Shirley was awake early that morning, almost too excited to sleep but fitfully even through the night. Now that the thing was done and they were actually moved into a barn she began to have all sorts of fears and compunctions concerning it. She seemed to see her delicate mother shrink as from a blow when she first learned that they had come to this. Try as she would to bring back all the sensible philosophy that had caused her to enter into this affair in the first place, she simply could not feel anything but trouble. She longed to rush into her mother's room, tell her all about it, and get the dreaded episode over.
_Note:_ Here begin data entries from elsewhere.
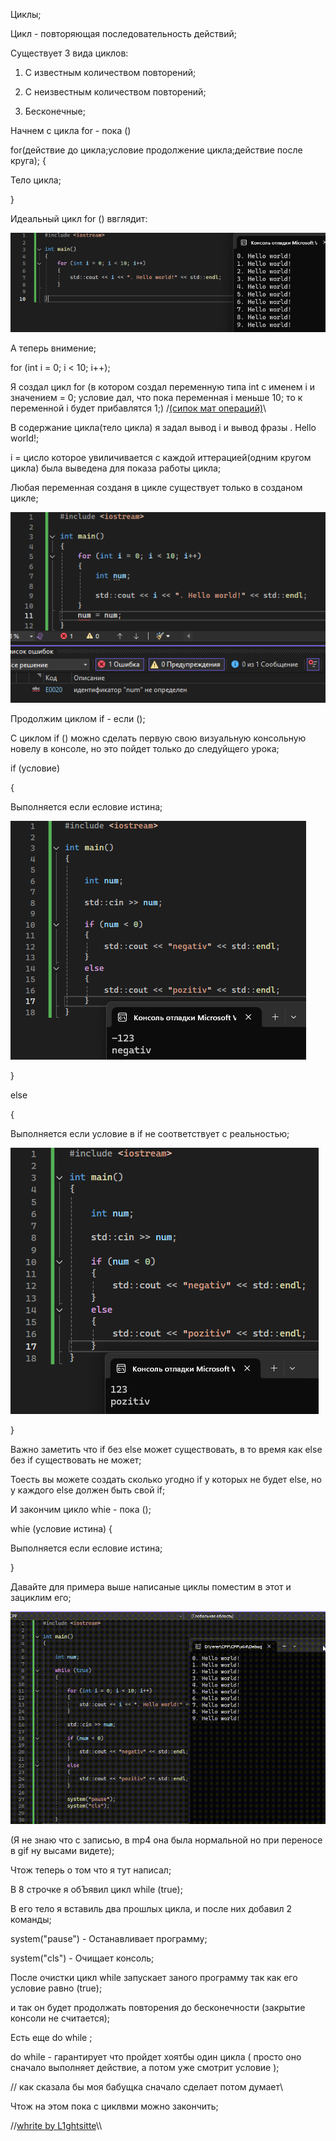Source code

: Циклы;

Цикл - повторяющая последовательность действий;

Существует 3 вида циклов:

1. С известным количеством повторений;

2. С неизвестным количеством повторений;
   
3. Бесконечные;

Начнем с цикла for - пока ()

for(действие до цикла;условие продолжение цикла;действие после круга);
{

Тело цикла;

}

Идеальный цикл for () ввглядит:

![Тут код](https://github.com/L1ghtsitte/CPP/blob/main/lessons/lesson%203/for_1.png)

А теперь внимение;

for (int i = 0; i < 10; i++);

Я создал цикл for (в котором создал переменную типа int с именем i и значением = 0; условие дал, что пока переменная i меньше 10; то к переменной i будет прибавлятся 1;) /[(сипок мат операций)](https://github.com/L1ghtsitte/CPP/blob/main/info/math/math_operation.png)\\

В содержание цикла(тело цикла) я задал вывод i и вывод фразы . Hello world!;

i = цисло которое увиличивается с каждой иттерацией(одним кругом цикла) была выведена для показа работы цикла;

Любая переменная созданя в цикле существует только в созданом цикле;

![Тут код](https://github.com/L1ghtsitte/CPP/blob/main/lessons/lesson%203/for_2.png)

Продолжим циклом if - если ();

С циклом if () можно сделать первую свою визуальную консольную новелу в консоле, но это пойдет только до следуйщего урока;

if (условие)

{

Выполняется если есловие истина;

![Тут код](https://github.com/L1ghtsitte/CPP/blob/main/lessons/lesson%203/if_1.png)

}

else

{

Выполняется если условие в if не соответствует с реальностью;

![Тут код](https://github.com/L1ghtsitte/CPP/blob/main/lessons/lesson%203/if_2.png)

}

Важно заметить что if без else может существовать, в то время как else без if существовать не может;

Тоесть вы можете создать сколько угодно if у которых не будет else, но у каждого else должен быть свой if;

И закончим цикло whie - пока ();

whie (условие истина) 
{

Выполняется если есловие истина;

}

Давайте для примера выше написаные циклы поместим в этот и зациклим его;

![Тут код](https://github.com/L1ghtsitte/CPP/blob/main/lessons/lesson%203/while_1.gif)

(Я не знаю что с записью, в mp4 она была нормальной но при переносе в gif ну высами видете);

Чтож теперь о том что я тут написал;

В 8 строчке я обЪявил цикл while (true);

В его тело я вставиль два прошлых цикла, и после них добавил 2 команды;

system("pause") - Останавливает программу;

system("cls") - Очищает консоль;

После очистки цикл while запускает заного программу так как его условие равно (true);

и так он будет продолжать повторения до бесконечности (закрытие консоли не считается);

Есть еще do while ;

do while - гарантирует что пройдет хоятбы один цикла ( просто оно сначало выполняет действие, а потом уже смотрит условие );

// как сказала бы моя бабущка сначало сделает потом думает\\

Чтож на этом пока с циклвми можно закончить;

//[whrite by L1ghtsitte](https://github.com/L1ghtsitte/CPP)\\\
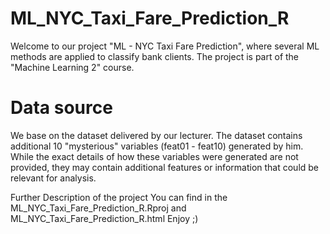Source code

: # ML_NYC_Taxi_Fare_Prediction_R

Welcome to our project "ML - NYC Taxi Fare Prediction", where several ML methods are applied to classify bank clients. The project is part of the "Machine Learning 2" course.

# Data source
We base on the dataset delivered by our lecturer. The dataset contains additional 10 "mysterious" variables (feat01 - feat10) generated by him. While the exact details of how these variables were generated are not provided, they may contain additional features or information that could be relevant for analysis.

Further Description of the project You can find in the ML_NYC_Taxi_Fare_Prediction_R.Rproj and ML_NYC_Taxi_Fare_Prediction_R.html
Enjoy ;)
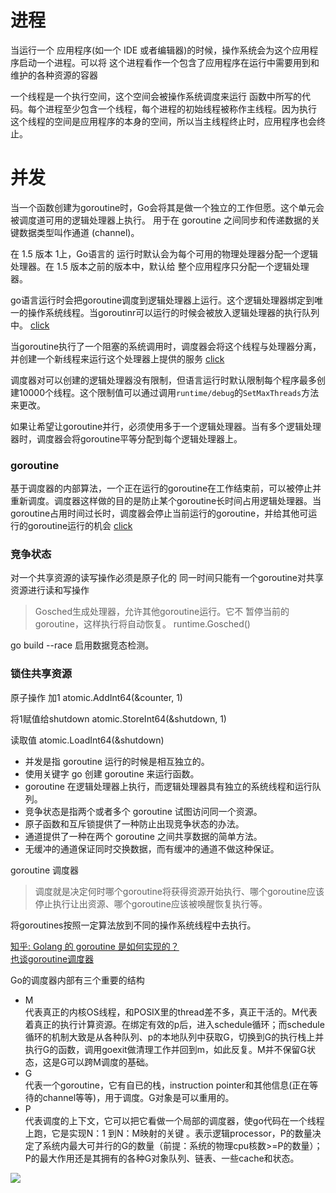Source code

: # 进程
当运行一个 应用程序(如一个 IDE 或者编辑器)的时候，操作系统会为这个应用程序启动一个进程。可以将 这个进程看作一个包含了应用程序在运行中需要用到和维护的各种资源的容器

一个线程是一个执行空间，这个空间会被操作系统调度来运行 函数中所写的代码。每个进程至少包含一个线程，每个进程的初始线程被称作主线程。因为执行 这个线程的空间是应用程序的本身的空间，所以当主线程终止时，应用程序也会终止。

# 并发
当一个函数创建为goroutine时，Go会将其是做一个独立的工作但愿。这个单元会被调度道可用的逻辑处理器上执行。
用于在 goroutine 之间同步和传递数据的关键数据类型叫作通道 (channel)。

在 1.5 版本 1上，Go语言的 运行时默认会为每个可用的物理处理器分配一个逻辑处理器。在 1.5 版本之前的版本中，默认给 整个应用程序只分配一个逻辑处理器。

go语言运行时会把goroutine调度到逻辑处理器上运行。这个逻辑处理器绑定到唯一的操作系统线程。当goroutinr可以运行的时候会被放入逻辑处理器的执行队列中。
[click](https://www.dropbox.com/s/7w5n4wh983pm2iq/%E5%B1%8F%E5%B9%95%E6%88%AA%E5%9B%BE%202019-02-27%2011.51.20.png?dl=0)

当goroutine执行了一个阻塞的系统调用时，调度器会将这个线程与处理器分离，并创建一个新线程来运行这个处理器上提供的服务
[click](https://www.dropbox.com/s/hmibyol72lr2k6i/%E5%B1%8F%E5%B9%95%E6%88%AA%E5%9B%BE%202019-02-27%2011.53.08.png?dl=0)

调度器对可以创建的逻辑处理器没有限制，但语言运行时默认限制每个程序最多创建10000个线程。这个限制值可以通过调用`runtime/debug`的`SetMaxThreads`方法来更改。

如果让希望让goroutine并行，必须使用多于一个逻辑处理器。当有多个逻辑处理器时，调度器会将goroutine平等分配到每个逻辑处理器上。

### goroutine
基于调度器的内部算法，一个正在运行的goroutine在工作结束前，可以被停止并重新调度。调度器这样做的目的是防止某个goroutine长时间占用逻辑处理器。当goroutine占用时间过长时，调度器会停止当前运行的goroutine，并给其他可运行的goroutine运行的机会
[click](https://www.dropbox.com/s/x15b7a89jwxev1g/%E5%B1%8F%E5%B9%95%E6%88%AA%E5%9B%BE%202019-02-27%2016.43.50.png?dl=0)

### 竞争状态

对一个共享资源的读写操作必须是原子化的
同一时间只能有一个goroutine对共享资源进行读和写操作

> Gosched生成处理器，允许其他goroutine运行。它不
>暂停当前的goroutine，这样执行将自动恢复。
runtime.Gosched()

go build --race 启用数据竞态检测。

### 锁住共享资源


原子操作
加1
atomic.AddInt64(&counter, 1)

将1赋值给shutdown
atomic.StoreInt64(&shutdown, 1)

读取值
atomic.LoadInt64(&shutdown)


- 并发是指 goroutine 运行的时候是相互独立的。
- 使用关键字 go 创建 goroutine 来运行函数。
- goroutine 在逻辑处理器上执行，而逻辑处理器具有独立的系统线程和运行队列。 
- 竞争状态是指两个或者多个 goroutine 试图访问同一个资源。 
- 原子函数和互斥锁提供了一种防止出现竞争状态的办法。 
- 通道提供了一种在两个 goroutine 之间共享数据的简单方法。 
- 无缓冲的通道保证同时交换数据，而有缓冲的通道不做这种保证。

goroutine 调度器

>调度就是决定何时哪个goroutine将获得资源开始执行、哪个goroutine应该停止执行让出资源、哪个goroutine应该被唤醒恢复执行等。

将goroutines按照一定算法放到不同的操作系统线程中去执行。

[知乎: Golang 的 goroutine 是如何实现的？](https://www.zhihu.com/question/20862617/answer/27964865)    
[也谈goroutine调度器](https://tonybai.com/2017/06/23/an-intro-about-goroutine-scheduler/)


Go的调度器内部有三个重要的结构
- M  
代表真正的内核OS线程，和POSIX里的thread差不多，真正干活的。M代表着真正的执行计算资源。在绑定有效的p后，进入schedule循环；而schedule循环的机制大致是从各种队列、p的本地队列中获取G，切换到G的执行栈上并执行G的函数，调用goexit做清理工作并回到m，如此反复。M并不保留G状态，这是G可以跨M调度的基础。
- G  
代表一个goroutine，它有自已的栈，instruction pointer和其他信息(正在等待的channel等等)，用于调度。G对象是可以重用的。
- P  
代表调度的上下文，它可以把它看做一个局部的调度器，使go代码在一个线程上跑，它是实现N：1 到N：M映射的关键 。表示逻辑processor，P的数量决定了系统内最大可并行的G的数量（前提：系统的物理cpu核数>=P的数量）；P的最大作用还是其拥有的各种G对象队列、链表、一些cache和状态。

![](https://pic1.zhimg.com/80/67f09d490f69eec14c1824d939938e14_hd.jpg)


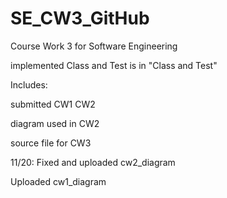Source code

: # SE_CW3_GitHub
Course Work 3 for Software Engineering

implemented Class and Test is in "Class and Test"

Includes:

submitted CW1 CW2

diagram used in CW2

source file for CW3

11/20:
  Fixed and uploaded cw2_diagram
  
  Uploaded cw1_diagram
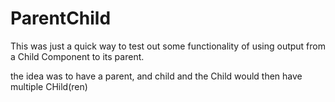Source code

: # ParentChild

This was just a quick way to test out some functionality of using output from a Child Component to its parent.

the idea was to have a parent, and child and the Child would then have multiple CHild(ren)

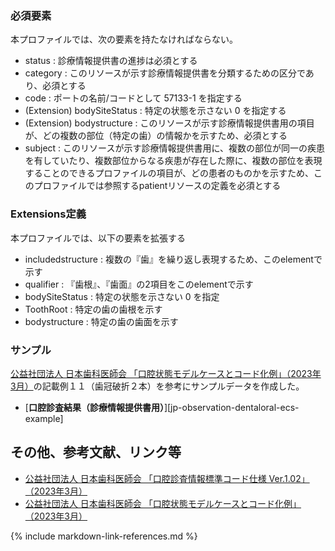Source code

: ### 必須要素
本プロファイルでは、次の要素を持たなければならない。

- status : 診療情報提供書の進捗は必須とする
- category : このリソースが示す診療情報提供書を分類するための区分であり、必須とする
- code : ポートの名前/コードとして 57133-1 を指定する
- (Extension) bodySiteStatus : 特定の状態を示さない 0 を指定する
- (Extension) bodystructure : このリソースが示す診療情報提供書用の項目が、どの複数の部位（特定の歯）の情報かを示すため、必須とする
- subject : このリソースが示す診療情報提供書用に、複数の部位が同一の疾患を有していたり、複数部位からなる疾患が存在した際に、複数の部位を表現することのできるプロファイルの項目が、どの患者のものかを示すため、このプロファイルでは参照するpatientリソースの定義を必須とする


### Extensions定義
本プロファイルでは、以下の要素を拡張する

- includedstructure : 複数の『歯』を繰り返し表現するため、このelementで示す
- qualifier : 『歯根』、『歯面』の2項目をこのelementで示す
- bodySiteStatus : 特定の状態を示さない 0 を指定
- ToothRoot : 特定の歯の歯根を示す
- bodystructure : 特定の歯の歯面を示す

<!--

### 制約一覧

## 利用方法

### OperationおよびSearch Parameter 一覧

#### Search Parameter一覧

#### Operation一覧
-->
### サンプル
 [公益社団法人 日本歯科医師会 「口腔状態モデルケースとコード化例」（2023年3月）](https://www.jda.or.jp/dentist/program/pdf/Oral-examination-Information-Standard-Code_v1.02-proportional.pdf)の記載例１１（歯冠破折２本）を参考にサンプルデータを作成した。

* [**口腔診査結果（診療情報提供書用）**][jp-observation-dentaloral-ecs-example]

## その他、参考文献、リンク等
- [公益社団法人 日本歯科医師会 「口腔診査情報標準コード仕様 Ver.1.02」（2023年3月）](https://www.jda.or.jp/dentist/program/pdf/Oral-examination-Information-Standard-Code_v1.02.pdf)
- [公益社団法人 日本歯科医師会 「口腔状態モデルケースとコード化例」（2023年3月）](https://www.jda.or.jp/dentist/program/pdf/Oral-examination-Information-Standard-Code_v1.02-proportional.pdf)

{% include markdown-link-references.md %}


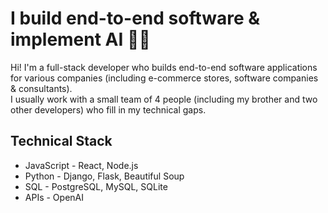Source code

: <link rel="stylesheet" type="text/css" href="./index.css">

<h1>I build end-to-end software & implement AI 🦾🦿</h1>

<p>
  Hi! I'm a full-stack developer who builds end-to-end software applications for various companies (including e-commerce stores, software companies & consultants).
  <br/>
  I usually work with a small team of 4 people (including my brother and two other developers) who fill in my technical gaps.
</p>

<h2>Technical Stack</h2>

<ul>
  <li>JavaScript - React, Node.js</li>
  <li>Python - Django, Flask, Beautiful Soup</li>
  <li>SQL - PostgreSQL, MySQL, SQLite</li>
  <li>APIs - OpenAI</li>
</ul>
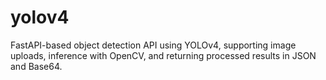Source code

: # yolov4
FastAPI-based object detection API using YOLOv4, supporting image uploads, inference with OpenCV, and returning processed results in JSON and Base64.

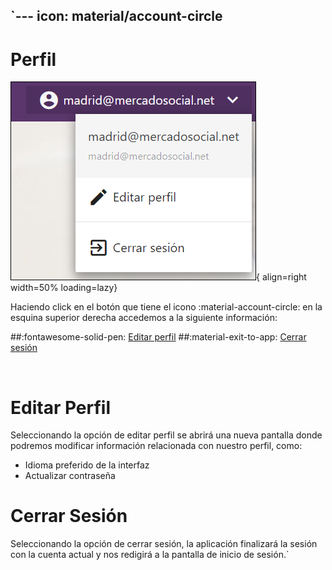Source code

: `---
icon: material/account-circle
---

# Perfil
![Editar perfil](../assets/editar_perfil.png){ align=right width=50% loading=lazy} 

Haciendo click en el botón que tiene el icono :material-account-circle: en la esquina superior derecha accedemos a la siguiente información:

##:fontawesome-solid-pen: [Editar perfil](#editar-perfil_1)
##:material-exit-to-app: [Cerrar sesión](#cerrar-sesion_1)

<br>

# Editar Perfil
Seleccionando la opción de editar perfil se abrirá una nueva pantalla donde podremos modificar información relacionada con nuestro perfil, como:
- Idioma preferido de la interfaz
- Actualizar contraseña


# Cerrar Sesión
Seleccionando la opción de cerrar sesión, la aplicación finalizará la sesión con la cuenta actual y nos redigirá a la pantalla de inicio de sesión.`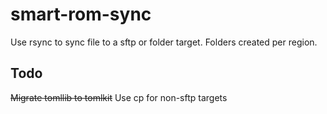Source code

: # smart-rom-sync

Use rsync to sync file to a sftp or folder target. Folders created per region.

## Todo

~~Migrate tomllib to tomlkit~~
Use cp for non-sftp targets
But anyhow it was inevitable now. They were moved. They had barely enough money to pay the cartage and get things started before next pay-day. There was nothing for it but to take her mother there, even if she did shrink from the idea.

Of course mother always had been sensible, and all that; but somehow the burden of the great responsibility of decision rested so heavily upon her young shoulders that morning that it seemed as if she could not longer bear the strain.

They still had a good fire in the kitchen range, and Shirley hastened to the kitchen, prepared a delicate piece of toast, a poached egg, a cup of tea, and took it to her mother's room, tiptoeing lightly lest she still slept.

But the mother was awake and glad to see her. She had been awake since the first streak of dawn had crept into the little back window. She had the look of one who was girded for the worst. But, when she saw her daughter's face, the mother in her triumphed over the woman.

"What's the trouble, little girl? Has something happened?"

The tenderness in her voice was the last straw that broke Shirley's self-control. The tears suddenly sprang into her eyes, and her lip trembled.

"Oh mother!" she wailed, setting the tray down quickly on a box and fumbling for her handkerchief. "I'm so worried! I'm so afraid you won't like what we've done, and then what shall we do?"

"I shall like it!" said the mother with instant determination. "Don't for a minute think of anything else. Having done something irrevocably, never look back and think you might have done something better. You did the best you could, or you thought you did, anyway; and there didn't seem to be anything else at the time. So now just consider it was the very best thing in the world, and don't go to fretting about it. There'll be something nice about it, I'm sure, and goodness knows we've had enough unpleasant things here; so we needn't expect beds of roses. We are just going to make it nice, little girl. Remember that! We are going to like it. There's a tree there, you say; so, when we find things we don't like, we'll just go out and look up at our tree, and say, 'We've got you, anyway, and we're glad of it!'"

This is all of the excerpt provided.